§ Source records
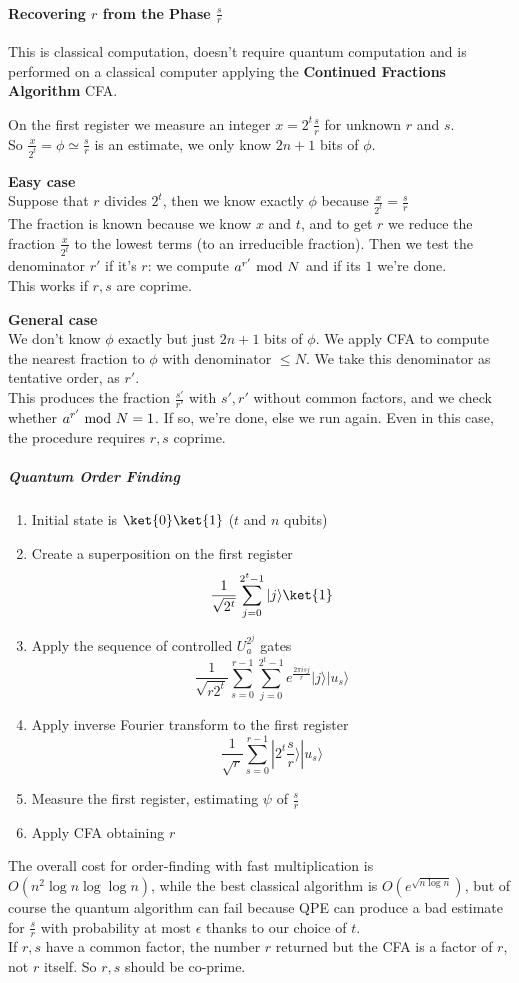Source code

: \documentclass[10pt]{report}
\begin{document}
\paragraph{Recovering $r$ from the Phase $\frac{s}{r}$} This is classical computation, doesn't require quantum computation and is performed on a classical computer applying the \textbf{Continued Fractions Algorithm} CFA.\begin{list}{}{}
	\item On the first register we measure an integer $x=2^t\frac{s}{r}$ for unknown $r$ and $s$.\\
	So $\frac{x}{2^t}=\phi \simeq \frac{s}{r}$ is an estimate, we only know $2n+1$ bits of $\phi$.
	\item \textbf{Easy case}\\
	Suppose that $r$ divides $2^t$, then we know exactly $\phi$ because $\frac{x}{2^t}=\frac{s}{r}$\\
	The fraction is known because we know $x$ and $t$, and to get $r$ we reduce the fraction $\frac{x}{2^t}$ to the lowest terms (to an irreducible fraction). Then we test the denominator $r'$ if it's $r$: we compute $a^{r'}\hbox{ mod }N$ and if its $1$ we're done.\\
	This works if $r,s$ are coprime.
	\item \textbf{General case}\\
	We don't know $\phi$ exactly but just $2n+1$ bits of $\phi$. We apply CFA to compute the nearest fraction to $\phi$ with denominator $\leq N$. We take this denominator as tentative order, as $r'$.\\
	This produces the fraction $\frac{s'}{r'}$ with $s',r'$ without common factors, and we check whether $a^{r'}\hbox{ mod }N =1$. If so, we're done, else we run again. Even in this case, the procedure requires $r,s$ coprime.
\end{list}
\subparagraph{Quantum Order Finding}
\begin{enumerate}
	\item Initial state is $\ket{0}\ket{1}$ ($t$ and $n$ qubits)
	\item Create a superposition on the first register $$\frac{1}{\sqrt{2^t}}\sum_{j=0}^{2^t-1}|j\rangle\ket{1}$$
	\item Apply the sequence of controlled $U_a^{2^j}$ gates
	 $$\frac{1}{\sqrt{r2^t}}\sum_{s=0}^{r-1}\sum_{j=0}^{2^t-1}e^{\frac{2\pi isj}{r}}|j\rangle|u_s\rangle$$
	 \item Apply inverse Fourier transform to the first register
	 $$\frac{1}{\sqrt{r}}\sum_{s=0}^{r-1}|2^t\frac{s}{r}\rangle|u_s\rangle$$
	 \item Measure the first register, estimating $\psi$ of $\frac{s}{r}$
	 \item Apply CFA obtaining $r$
\end{enumerate}
The overall cost for order-finding with fast multiplication is $O(n^2\log n\log\log n)$, while the best classical algorithm is $O(e^{\sqrt{n\log n}})$, but of course the quantum algorithm can fail because QPE can produce a bad estimate for $\frac{s}{r}$ with probability at most $\epsilon$ thanks to our choice of $t$.\\
If $r,s$ have a common factor, the number $r$ returned but the CFA is a factor of $r$, not $r$ itself. So $r,s$ should be co-prime.
\end{document}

§ Required work
Please output the listing above exactly from its first line through the line with "know $2n+1$ bits of $\phi$.", both included, and nothing beyond that line. Omit pictures.

§ Task answer
Source code

: \documentclass[10pt]{report}
\begin{document}
\paragraph{Recovering $r$ from the Phase $\frac{s}{r}$} This is classical computation, doesn't require quantum computation and is performed on a classical computer applying the \textbf{Continued Fractions Algorithm} CFA.\begin{list}{}{}
	\item On the first register we measure an integer $x=2^t\frac{s}{r}$ for unknown $r$ and $s$.\\
	So $\frac{x}{2^t}=\phi \simeq \frac{s}{r}$ is an estimate, we only know $2n+1$ bits of $\phi$.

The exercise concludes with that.